→ **Extracted data**:
========================================

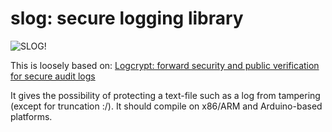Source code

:# slog: secure logging library
![SLOG!](https://images-na.ssl-images-amazon.com/images/I/71XCt%2B4QrVL._SY355_.jpg)

This is loosely based on:
[Logcrypt: forward security and public verification for secure audit logs](https://eprint.iacr.org/2005/002.pdf)

It gives the possibility of protecting a text-file such as a log from tampering (except for truncation :/). It should compile on x86/ARM and Arduino-based platforms.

========================================

Please print the records above word for word, leaving every image out.

Source code

:# slog: secure logging library
![SLOG!](https://images-na.ssl-images-amazon.com/images/I/71XCt%2B4QrVL._SY355_.jpg)

This is loosely based on:
[Logcrypt: forward security and public verification for secure audit logs](https://eprint.iacr.org/2005/002.pdf)

It gives the possibility of protecting a text-file such as a log from tampering (except for truncation :/). It should compile on x86/ARM and Arduino-based platforms.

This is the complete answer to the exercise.